Member of the National Assembly of Bhutan
- In office 31 October 2018 – November 2023
- Preceded by: Kuenga
- Succeeded by: Kuenga
- Constituency: Nyishog-Saephu

Personal details
- Born: c. 1964
- Party: Druk Nyamrup Tshogpa

= Wangchuk Namgyel =

Bhutanese politician

Wangchuk Namgyel (དབང་ཕྱུག་རྣམ་རྒྱལ།; born c. 1964) is a Bhutanese educationist and politician who was the speaker of the National Assembly of Bhutan from November 2018 to January 2024. He has been a member of the National Assembly of Bhutan from October 2018 till January 2024.

==Early life and education==
Namgyel was born on c. 1964 or c. 1963.

He graduated from the University of Madras, India and received a degree of Master of Arts in history. He also has a Post Graduate Diploma in Education from National Institute of Education, Samtse.

==Career==
===Professional career===
Namgyel started his professional career 27 years ago. He was a former headmaster of four high schools and also served as the chief of school monitoring in the education ministry.

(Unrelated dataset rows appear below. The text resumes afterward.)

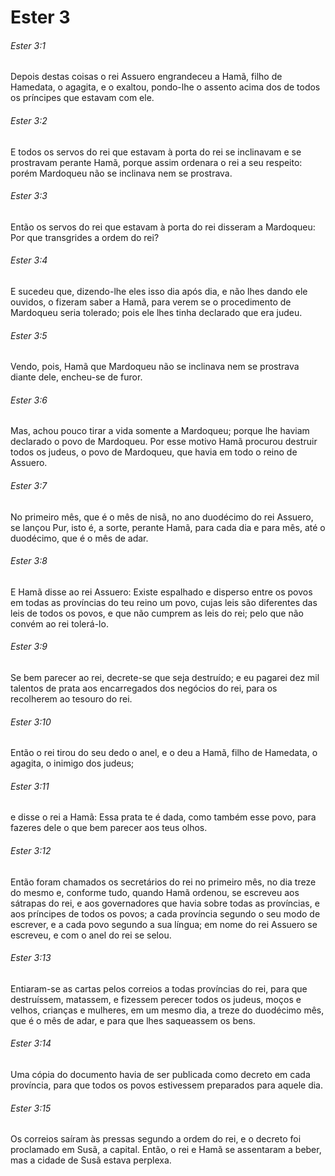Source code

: # Ester 3

###### Ester 3:1

Depois destas coisas o rei Assuero engrandeceu a Hamã, filho de Hamedata, o agagita, e o exaltou, pondo-lhe o assento acima dos de todos os príncipes que estavam com ele.

###### Ester 3:2

E todos os servos do rei que estavam à porta do rei se inclinavam e se prostravam perante Hamã, porque assim ordenara o rei a seu respeito: porém Mardoqueu não se inclinava nem se prostrava.

###### Ester 3:3

Então os servos do rei que estavam à porta do rei disseram a Mardoqueu: Por que transgrides a ordem do rei?

###### Ester 3:4

E sucedeu que, dizendo-lhe eles isso dia após dia, e não lhes dando ele ouvidos, o fizeram saber a Hamã, para verem se o procedimento de Mardoqueu seria tolerado; pois ele lhes tinha declarado que era judeu.

###### Ester 3:5

Vendo, pois, Hamã que Mardoqueu não se inclinava nem se prostrava diante dele, encheu-se de furor.

###### Ester 3:6

Mas, achou pouco tirar a vida somente a Mardoqueu; porque lhe haviam declarado o povo de Mardoqueu. Por esse motivo Hamã procurou destruir todos os judeus, o povo de Mardoqueu, que havia em todo o reino de Assuero.

###### Ester 3:7

No primeiro mês, que é o mês de nisã, no ano duodécimo do rei Assuero, se lançou Pur, isto é, a sorte, perante Hamã, para cada dia e para mês, até o duodécimo, que é o mês de adar.

###### Ester 3:8

E Hamã disse ao rei Assuero: Existe espalhado e disperso entre os povos em todas as províncias do teu reino um povo, cujas leis são diferentes das leis de todos os povos, e que não cumprem as leis do rei; pelo que não convém ao rei tolerá-lo.

###### Ester 3:9

Se bem parecer ao rei, decrete-se que seja destruído; e eu pagarei dez mil talentos de prata aos encarregados dos negócios do rei, para os recolherem ao tesouro do rei.

###### Ester 3:10

Então o rei tirou do seu dedo o anel, e o deu a Hamã, filho de Hamedata, o agagita, o inimigo dos judeus;

###### Ester 3:11

e disse o rei a Hamã: Essa prata te é dada, como também esse povo, para fazeres dele o que bem parecer aos teus olhos.

###### Ester 3:12

Então foram chamados os secretários do rei no primeiro mês, no dia treze do mesmo e, conforme tudo, quando Hamã ordenou, se escreveu aos sátrapas do rei, e aos governadores que havia sobre todas as províncias, e aos príncipes de todos os povos; a cada província segundo o seu modo de escrever, e a cada povo segundo a sua língua; em nome do rei Assuero se escreveu, e com o anel do rei se selou.

###### Ester 3:13

Entiaram-se as cartas pelos correios a todas províncias do rei, para que destruíssem, matassem, e fizessem perecer todos os judeus, moços e velhos, crianças e mulheres, em um mesmo dia, a treze do duodécimo mês, que é o mês de adar, e para que lhes saqueassem os bens.

###### Ester 3:14

Uma cópia do documento havia de ser publicada como decreto em cada província, para que todos os povos estivessem preparados para aquele dia.

###### Ester 3:15

Os correios saíram às pressas segundo a ordem do rei, e o decreto foi proclamado em Susã, a capital. Então, o rei e Hamã se assentaram a beber, mas a cidade de Susã estava perplexa.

Wangchuk Namgyel is currently serving as the Director of Student Affairs and Faculty Services at Jigme Singye Wangchuck School of Law.

===Political career===
Namgyel is a member of Druk Nyamrup Tshogpa (DNT). He was elected to the National Assembly of Bhutan as a candidate of DNT from Nyishog-Saephu constituency in the 2018 Bhutanese National Assembly election. He received 4,388 votes and defeated Chimmi Jamtsho, a candidate of DPT.

On 30 October 2018, he was nominated by DNT for the office of the Speaker of the National Assembly of Bhutan. On 31 October 2018, he was elected as the Speaker of the National Assembly of Bhutan. He received 30 votes against 17 votes of Ugyen Wangdi.

=== Honours ===
Wangchuk received Kabney (white scarf) and Patang from King Jigme Khesar Namgyel Wangchuck during the 117th National Day of Bhutan bestowing upon him the title of dasho for lifelong contribution to his country.